Dynamic light scattering (DLS), widely recognized for its ability to detect aggregation in purified protein solutions, is actually far more versatile and may be applied to the evaluation of stability and viscosity of therapeutic proteins and other biopharmaceuticals. In a fully automated, microwell plate reader format, DLS constitutes a high-throughput biophysical screening technique for early-stage assessment of candidate developability and optimal formulation conditions.

Assessing a drug candidate’s suitability early in the discovery and development stages is essential for reducing the risk of costly downstream failure. One of the primary technologies for assessing aggregation, stability, and viscosity of biotherapeutics, from proteins, monoclonal antibodies, and peptides to attenuated viruses, is dynamic light scattering (DLS) (1). DLS measures particle size and size distributions, from less than a nanometre and up to several micrometres, without disturbing the sample. The measurement takes place on timescales of seconds to minutes, and the sample is fully recoverable. This makes DLS a particularly effective technique for assessing aggregation and stability in early, as well as late stages. In addition, viscosity can be measured with DLS using probe particles, such as common polystyrene latex beads.

Automated, high-throughput dynamic light scattering (HT-DLS) helps streamline the candidate selection and preformulation processes. HT-DLS performed in microwell plates typically provides 10–100× more measurements than would be collected using traditional cuvette-based DLS. A HT-DLS plate reader can be used as a standalone instrument or as part of a larger automated formulation workflow (2). Requiring just a few microlitres of solution for each sample in standard plates, unattended HT-DLS measures multiple biotherapeutic candidates in a variety of formulation and environmental conditions. 

HT-DLS for Developability and Preformulation Studies

HT-DLS is a non-invasive, non-perturbative method of measuring protein and particle size distribution in terms of hydrodynamic radius (Rh) across a wide range, covering 0.5–1000 nm. The fundamental strength of HT-DLS is its ability to determine changes in protein size, conformation, and aggregation or oligomerization state across a range of conditions, allowing users to rigorously investigate a candidate’s behavioural profile. 

The measurement of DLS does not depend on ambiguous reporter signals, such as intrinsic or extrinsic fluorescence, or exothermic or endothermic processes, all of which may fail to discriminate between uninteresting signals and those conformational changes of actual significance to stability. Rather, DLS directly indicates a significant physical change in conformation as well as aggregation state.

HT-DLS delivers essential insight into biopharmaceutical candidates and formulations, including

• Aggregation of nanometre to sub‑micrometre particulates 

• before and after applied stress

• during accelerated thermal stress

• under pH stress

• Stability and aggregation propensity studies 

• colloidal stability or self‑association, via concentration dependence

• thermal conformational stability, via temperature ramps

• chemical denaturation conformational stability, via denaturant gradients 

• Viscosity of high-concentration protein formulations. 

Data are generated in 10 s for each well, meaning an experiment covering 384 sample wells consisting of a variety of different candidates, pH values, ionic strengths, and replicates can be completed in just 90 min.
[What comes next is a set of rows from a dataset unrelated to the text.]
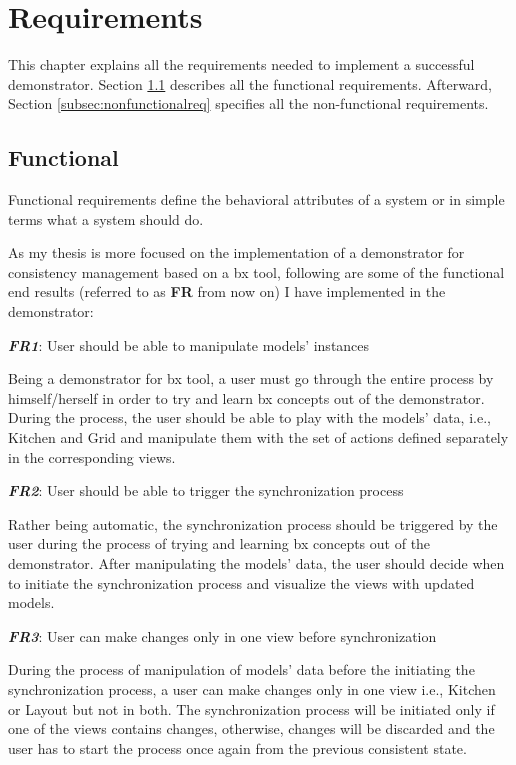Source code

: \section{Requirements}\label{sec:requirements}
This chapter explains all the requirements needed to implement a successful demonstrator. Section \ref{subsec:functionalreq} describes all the functional requirements. Afterward, Section \ref{subsec:nonfunctionalreq} specifies all the non-functional requirements. 

\subsection{Functional}\label{subsec:functionalreq}
Functional requirements define the behavioral attributes of a system \cite{funcandnonfuncreq} or in simple terms what a system should do.

As my thesis is more focused on the implementation of a demonstrator for consistency management based on a bx tool, following are some of the functional end results (referred to as \textbf{FR} from now on) I have implemented in the demonstrator:

\textbf{\textit{FR1}}: User should be able to manipulate models' instances

Being a demonstrator for bx tool, a user must go through the entire process by himself/herself in order to try and learn bx concepts out of the demonstrator. During the process, the user should be able to play with the models' data, i.e., Kitchen and Grid and manipulate them with the set of actions defined separately in the corresponding views.

\textbf{\textit{FR2}}: User should be able to trigger the synchronization process

Rather being automatic, the synchronization process should be triggered by the user during the process of trying and learning bx concepts out of the demonstrator. After manipulating the models' data, the user should decide when to initiate the synchronization process and visualize the views with updated models.

\textbf{\textit{FR3}}: User can make changes only in one view before synchronization

During the process of manipulation of models' data before the initiating the synchronization process, a user can make changes only in one view i.e., Kitchen or Layout but not in both. The synchronization process will be initiated only if one of the views contains changes, otherwise, changes will be discarded and the user has to start the process once again from the previous consistent state.

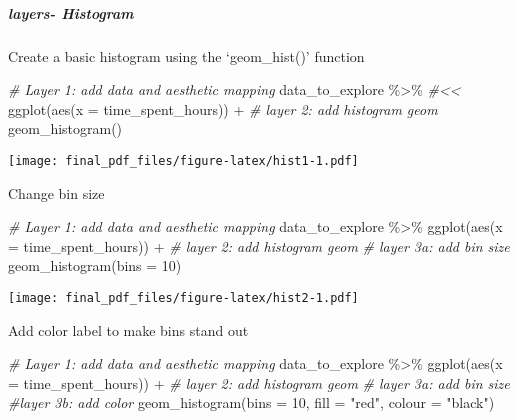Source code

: \documentclass[
]{article}
\newenvironment{Shaded}{\begin{snugshade}}{\end{snugshade}}
\newcommand{\AttributeTok}[1]{\textcolor[rgb]{0.77,0.63,0.00}{#1}}
\newcommand{\CommentTok}[1]{\textcolor[rgb]{0.56,0.35,0.01}{\textit{#1}}}
\newcommand{\DecValTok}[1]{\textcolor[rgb]{0.00,0.00,0.81}{#1}}
\newcommand{\FunctionTok}[1]{\textcolor[rgb]{0.00,0.00,0.00}{#1}}
\newcommand{\NormalTok}[1]{#1}
\newcommand{\SpecialCharTok}[1]{\textcolor[rgb]{0.00,0.00,0.00}{#1}}
\newcommand{\StringTok}[1]{\textcolor[rgb]{0.31,0.60,0.02}{#1}}
\begin{document}
\hypertarget{layers--histogram}{%
\subparagraph{layers- Histogram}\label{layers--histogram}}

Create a basic histogram using the `geom\_hist()' function

\begin{Shaded}
\begin{Highlighting}[]
\CommentTok{\# Layer 1: add data and aesthetic mapping}
\NormalTok{data\_to\_explore }\SpecialCharTok{\%\textgreater{}\%} \CommentTok{\#\textless{}\textless{}}
  \FunctionTok{ggplot}\NormalTok{(}\FunctionTok{aes}\NormalTok{(}\AttributeTok{x =}\NormalTok{ time\_spent\_hours)) }\SpecialCharTok{+}
\CommentTok{\# layer 2: add histogram geom}
  \FunctionTok{geom\_histogram}\NormalTok{()}
\end{Highlighting}
\end{Shaded}

\texttt{[image: final\_pdf\_files/figure-latex/hist1-1.pdf]}

Change bin size

\begin{Shaded}
\begin{Highlighting}[]
\CommentTok{\# Layer 1: add data and aesthetic mapping}
\NormalTok{data\_to\_explore }\SpecialCharTok{\%\textgreater{}\%} 
  \FunctionTok{ggplot}\NormalTok{(}\FunctionTok{aes}\NormalTok{(}\AttributeTok{x =}\NormalTok{ time\_spent\_hours)) }\SpecialCharTok{+}
\CommentTok{\# layer 2: add histogram geom }
\CommentTok{\# layer 3a: add bin size}
  \FunctionTok{geom\_histogram}\NormalTok{(}\AttributeTok{bins =} \DecValTok{10}\NormalTok{)}
\end{Highlighting}
\end{Shaded}

\texttt{[image: final\_pdf\_files/figure-latex/hist2-1.pdf]}

Add color label to make bins stand out

\begin{Shaded}
\begin{Highlighting}[]
\CommentTok{\# Layer 1: add data and aesthetic mapping}
\NormalTok{data\_to\_explore }\SpecialCharTok{\%\textgreater{}\%} 
  \FunctionTok{ggplot}\NormalTok{(}\FunctionTok{aes}\NormalTok{(}\AttributeTok{x =}\NormalTok{ time\_spent\_hours)) }\SpecialCharTok{+}
\CommentTok{\# layer 2: add histogram geom }
\CommentTok{\# layer 3a: add bin size}
\CommentTok{\#layer 3b: add color}
  \FunctionTok{geom\_histogram}\NormalTok{(}\AttributeTok{bins =} \DecValTok{10}\NormalTok{,}
                 \AttributeTok{fill =} \StringTok{"red"}\NormalTok{, }
                 \AttributeTok{colour =} \StringTok{"black"}\NormalTok{) }
\end{Highlighting}
\end{Shaded}
\end{document}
The ability to rapidly scope a drug product’s performance under hundreds of different conditions allows scientists to more readily implement quality by design (QbD) and design of experiments (DoE) methods (3), to meet regulatory and corporate productivity expectations. 

Materials and Methods

All measurements described were peformed with the DynaPro Plate Reader II (Wyatt Technology). Samples were IgG and other therapeutic proteins.

Measuring Gross Aggregation

Protein aggregation is a major concern during biopharmaceutical development. Unchecked aggregation reduces the efficacy of a biotherapeutic, affects its manufacturability, and may present a serious immunogenic risk to a patient.
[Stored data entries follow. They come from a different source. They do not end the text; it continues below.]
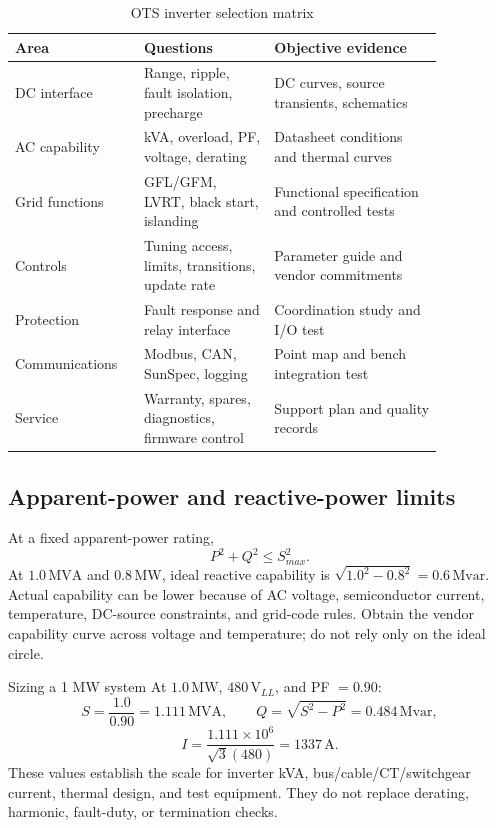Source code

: \documentclass[11pt]{article}
\newcommand{\V}{\mathrm{V}}
\newcommand{\A}{\mathrm{A}}
\newcommand{\MW}{\mathrm{MW}}
\newcommand{\MVA}{\mathrm{MVA}}
\newcommand{\Mvar}{\mathrm{Mvar}}
\begin{document}
\begin{table}[h]
\centering
\caption{OTS inverter selection matrix}
\begin{tabular}{p{0.23\linewidth}p{0.27\linewidth}p{0.35\linewidth}}
\toprule
Area & Questions & Objective evidence \\
\midrule
DC interface & Range, ripple, fault isolation, precharge & DC curves, source transients, schematics \\
AC capability & kVA, overload, PF, voltage, derating & Datasheet conditions and thermal curves \\
Grid functions & GFL/GFM, LVRT, black start, islanding & Functional specification and controlled tests \\
Controls & Tuning access, limits, transitions, update rate & Parameter guide and vendor commitments \\
Protection & Fault response and relay interface & Coordination study and I/O test \\
Communications & Modbus, CAN, SunSpec, logging & Point map and bench integration test \\
Service & Warranty, spares, diagnostics, firmware control & Support plan and quality records \\
\bottomrule
\end{tabular}
\end{table}

\subsection{Apparent-power and reactive-power limits}
At a fixed apparent-power rating,
\[
P^2+Q^2\le S_{max}^2.
\]
At $1.0\,\MVA$ and $0.8\,\MW$, ideal reactive capability is
$\sqrt{1.0^2-0.8^2}=0.6\,\Mvar$. Actual capability can be lower because of AC
voltage, semiconductor current, temperature, DC-source constraints, and
grid-code rules. Obtain the vendor capability curve across voltage and
temperature; do not rely only on the ideal circle.

\begin{examplebox}{Sizing a 1 MW system}
At $1.0\,\MW$, $480\,\V_{LL}$, and PF $=0.90$:
\[
S=\frac{1.0}{0.90}=1.111\,\MVA,\qquad Q=\sqrt{S^2-P^2}=0.484\,\Mvar,
\]
\[
I=\frac{1.111\times10^6}{\sqrt3(480)}=1337\,\A.
\]
These values establish the scale for inverter kVA, bus/cable/CT/switchgear
current, thermal design, and test equipment. They do not replace derating,
harmonic, fault-duty, or termination checks.
\end{examplebox}
\end{document}
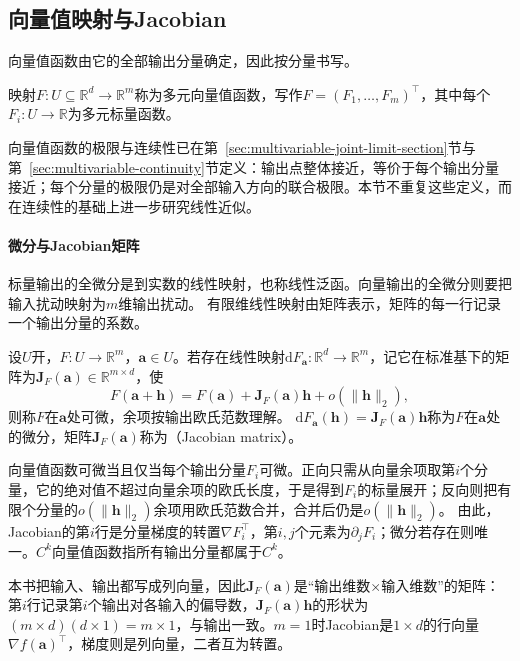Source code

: \subsection{向量值映射与Jacobian}

向量值函数由它的全部输出分量确定，因此按分量书写。
\begin{definition}[多元向量值函数]
\label{def:multivariable-vector-function}
映射$F:U\subseteq\mathbb R^d\to\mathbb R^m$称为多元向量值函数，写作$F=(F_1,\ldots,F_m)^\top$，其中每个$F_i:U\to\mathbb R$为多元标量函数。
\end{definition}
向量值函数的极限与连续性已在第~\ref{sec:multivariable-joint-limit-section}节与第~\ref{sec:multivariable-continuity}节定义：输出点整体接近，等价于每个输出分量接近；每个分量的极限仍是对全部输入方向的联合极限。本节不重复这些定义，而在连续性的基础上进一步研究线性近似。

\paragraph{微分与Jacobian矩阵}

标量输出的全微分是到实数的线性映射，也称线性泛函。向量输出的全微分则要把输入扰动映射为$m$维输出扰动。
有限维线性映射由矩阵表示，矩阵的每一行记录一个输出分量的系数。
\begin{definition}[向量值函数的微分]
\label{def:multivariable-vector-differential}
设$U$开，$F:U\to\mathbb R^m$，$\bm a\in U$。若存在线性映射$\mathrm dF_{\bm a}:\mathbb R^d\to\mathbb R^m$，记它在标准基下的矩阵为$\bm J_F(\bm a)\in\mathbb R^{m\times d}$，使
\begin{equation}
 F(\bm a+\bm h)=F(\bm a)+\bm J_F(\bm a)\bm h+o(\lVert\bm h\rVert_2),
\label{eq:analysis-jacobian-linearization}
\end{equation}
则称$F$在$\bm a$处可微，余项按输出欧氏范数理解。
$\mathrm dF_{\bm a}(\bm h)=\bm J_F(\bm a)\bm h$称为$F$在$\bm a$处的微分，矩阵$\bm J_F(\bm a)$称为（Jacobian matrix）。
\end{definition}
向量值函数可微当且仅当每个输出分量$F_i$可微。正向只需从向量余项取第$i$个分量，它的绝对值不超过向量余项的欧氏长度，于是得到$F_i$的标量展开；反向则把有限个分量的$o(\lVert\bm h\rVert_2)$余项用欧氏范数合并，合并后仍是$o(\lVert\bm h\rVert_2)$。
由此，Jacobian的第$i$行是分量梯度的转置$\nabla F_i^\top$，第$i,j$个元素为$\partial_jF_i$；微分若存在则唯一。$C^k$向量值函数指所有输出分量都属于$C^k$。

本书把输入、输出都写成列向量，因此$\bm J_F(\bm a)$是“输出维数$\times$输入维数”的矩阵：第$i$行记录第$i$个输出对各输入的偏导数，$\bm J_F(\bm a)\bm h$的形状为$(m\times d)(d\times1)=m\times1$，与输出一致。$m=1$时Jacobian是$1\times d$的行向量$\nabla f(\bm a)^\top$，梯度则是列向量，二者互为转置。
By monitoring changes in particle size distribution with DLS, formulators are able to map out protein aggregation as a function of pH or excipient concentration. Alternatively, aggregation may be tracked through a dynamic temperature range, or followed during key waypoints in the formulation process. Figure 1 shows the particle size distribution of two monoclonal antibody (mAb) formulations with and without sucrose, before and after lyophilization. Lyophilized samples were reconstituted to the same concentration as pre-lyophilized solutions. 

Before lyophilization, the size distributions of both samples were monomodal. The pre-lyophilized solution containing sucrose (Figure 1, solid red line) has a marginally wider distribution peak, which suggests that the small sucrose molecules impart some polydispersity. It is clear that the lyophilized mAbs contain large aggregates, with the PBS sample in particular forming extremely large species post-lyophilization (Figure 1, green dotted line).
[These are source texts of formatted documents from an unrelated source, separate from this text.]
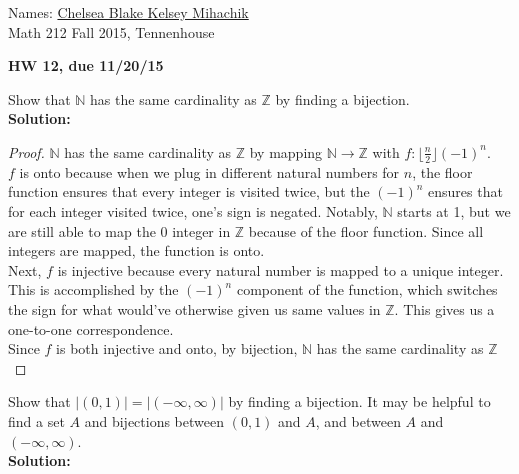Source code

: \documentclass[12pt,letterpaper]{exam}
\begin{document}
\setlength{\pdfpageheight}{\paperheight}
\setlength{\pdfpagewidth}{\paperwidth}

\newcommand{\ud}{\,\mathrm{d}}
\pointsinmargin

Names: \underline{Chelsea Blake Kelsey Mihachik \hspace{4in}}\\
Math 212 Fall 2015, Tennenhouse \\


\begin{center}
\textbf{HW 12, due 11/20/15}\\
\end{center}


\begin{questions}


\question[15,5]
Show that $\mathbb{N}$ has the same cardinality as $\mathbb{Z}$ by finding a bijection.\\
\textbf{Solution:}\\
\begin{proof}
$\mathbb{N}$ has the same cardinality as $\mathbb{Z}$ by mapping $\mathbb{N} \rightarrow \mathbb{Z}$ with $f: \lfloor \frac{n}{2} \rfloor (-1)^n$.\\

$f$ is onto because when we plug in different natural numbers for $n$, the floor function ensures that every integer is visited twice, but the $(-1)^n$ ensures that for each integer visited twice, one's sign is negated. Notably, $\mathbb{N}$ starts at 1, but we are still able to map the 0 integer in $\mathbb{Z}$ because of the floor function. Since all integers are mapped, the function is onto.\\

Next, $f$ is injective because every natural number is mapped to a unique integer. This is accomplished by the $(-1)^n$ component of the function, which switches the sign for what would've otherwise given us same values in $\mathbb{Z}$. This gives us a one-to-one correspondence.\\

Since $f$ is both injective and onto, by bijection, $\mathbb{N}$ has the same cardinality as $\mathbb{Z}$

\end{proof}

\question
Show that $|(0,1)|=|(-\infty,\infty)|$ by finding a bijection. It may be helpful to find a set $A$ and bijections between $(0,1)$ and $A$, and between $A$ and $(-\infty,\infty)$.
\\
\textbf{Solution:}



\end{questions}
\end{document}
Despite the appreciable intensity values of the post-lyophilized aggregate peaks between 50–200 nm, the number of these aggregates is very small. The lyophilized antibody’s primary peak between 4–10 nm has an integrated intensity of only 80%, but its total percentage mass was calculated to be 99.6%. Aggregates in the 50–200 nm range therefore account for only 0.4% of the overall protein population. Whether this percentage falls within the limits of suitability depends on the candidate; the role of HT-DLS is to quickly provide the information required for formulators to make this decision. 

Rapid visualization of the aggregation behaviour of dozens or hundreds of samples in a plate is accomplished using heat maps, such as the one shown in Figure 2. Colour coding was applied to differentiate between unaggregated, lightly aggregated, and heavily aggregated samples (red, blue, and black, respectively). This visualization approach allows users to quickly obtain an overview of the results and pick out regions of the plate corresponding to specific excipients, pH conditions, or candidate molecules that appear promising for further study.

Imaging Contaminants and Precipitates

The HT-DLS instrument is equipped with a camera that can be programmed to acquire images of each well after DLS measurement. The images can discern precipitation and crystallization because particulates sink to the bottom of the well (Figure 3).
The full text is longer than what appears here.